I was meditating a bit a few evenings ago on the fights of butterflies.
See, I’d seen an image on Tumblr of two male Monarch butterflies scrapping over territory, and the caption said that they could get quite aggressive with each other. In fact, there’s a good chance many of you out there have seen butterflies engaged in battle, fluttering at each other in midair and even clutching and pushing at times. We’re inclined to see their struggle as “pretty”, and we may even mistake it as two butterflies happily dancing together.
Now think of two male elk battling it out over a patch of territory. We usually focus on the immense power in their bodies as they tussle, the sharp tines of branching antlers and the muscles in straining haunches. In fact, it is their physical strength that is one of the elk’s best-known traits.
Yet who is to say the elk is more fierce than the butterfly just because the insect is smaller and more delicate? We’re biased because of our size. If we happen upon a grizzly bear in the wilderness, we know we’re in immediate danger and we take action to save ourselves; the bear is seen as a dangerous animal. But if we meet a spider in the woods, at most we scream and squash it, even if the actual threat to us is miniscule or nonexistent. For the most part, though, most people don’t avoid the woods just because there are spiders prowling about, and other than phobias we don’t have much reason to fear for our lives.
However, in its own environment, the spider is a formidable predator. Ask a fly or a grasshopper or a beetle what it thinks of spiders, and the feeling would likely be similar to our feelings on lions, tigers, and bears. Ask a ladybug about the risk of raindrops, and it would probably be more concerned about the watery missiles than we are. On the other hand, while a drop from a three story building would be very bad for a human, an ant might get blown about by winds on its way down but would probably survive since it’s light enough to not reach a dangerous velocity.

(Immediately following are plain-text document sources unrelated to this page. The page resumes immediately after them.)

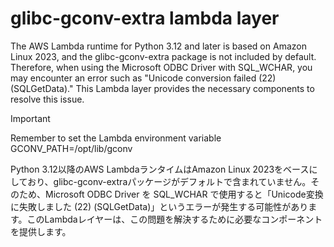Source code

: # glibc-gconv-extra lambda layer

The AWS Lambda runtime for Python 3.12 and later is based on Amazon Linux 2023, and the glibc-gconv-extra package is not included by default. Therefore, when using the Microsoft ODBC Driver with SQL_WCHAR, you may encounter an error such as "Unicode conversion failed (22) (SQLGetData)." This Lambda layer provides the necessary components to resolve this issue.

> [!IMPORTANT]
> Remember to set the Lambda environment variable GCONV_PATH=/opt/lib/gconv

Python 3.12以降のAWS LambdaランタイムはAmazon Linux 2023をベースにしており、glibc-gconv-extraパッケージがデフォルトで含まれていません。そのため、Microsoft ODBC Driver を SQL_WCHAR で使用すると「Unicode変換に失敗しました (22) (SQLGetData)」というエラーが発生する可能性があります。このLambdaレイヤーは、この問題を解決するために必要なコンポーネントを提供します。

These are all things that have been becoming more apparent to me over the years as I’ve continued my totemic work. We often miss some very important messages and opinions from some totems because of our human biases. During my meditation I checked in with several animal totems often seen as “gentle” or “beautiful”, to include European Rabbit (of Watership Down fame), Whitetail Deer (Disney’s version of Bambi), and the dragonfly totem Banded pennant. I talked to them about their feelings on being considered “safer” totems to work with, and to a one they disagreed. European Rabbit and Whitetail Deer both wanted me to know how fiercely they protect their young and territories, and how fiercely the males fight, and how both rabbits and deer have been known to injure or even kill their predators in self-defense; Whitetail Deer further reminded me that deer have been known to eat mice and baby birds out of the nest. Banded Pennant didn’t see itself as a “flying jewel”, but as a keenly-honed aerial predator, not at all to be trifled with. And others I spoke to–Monarch Butterfly, Galapagos Tortoise, European hedgehog, and others–all confirmed, too, that while they had their gentle traits, they were far from being helpless or sweet all the time.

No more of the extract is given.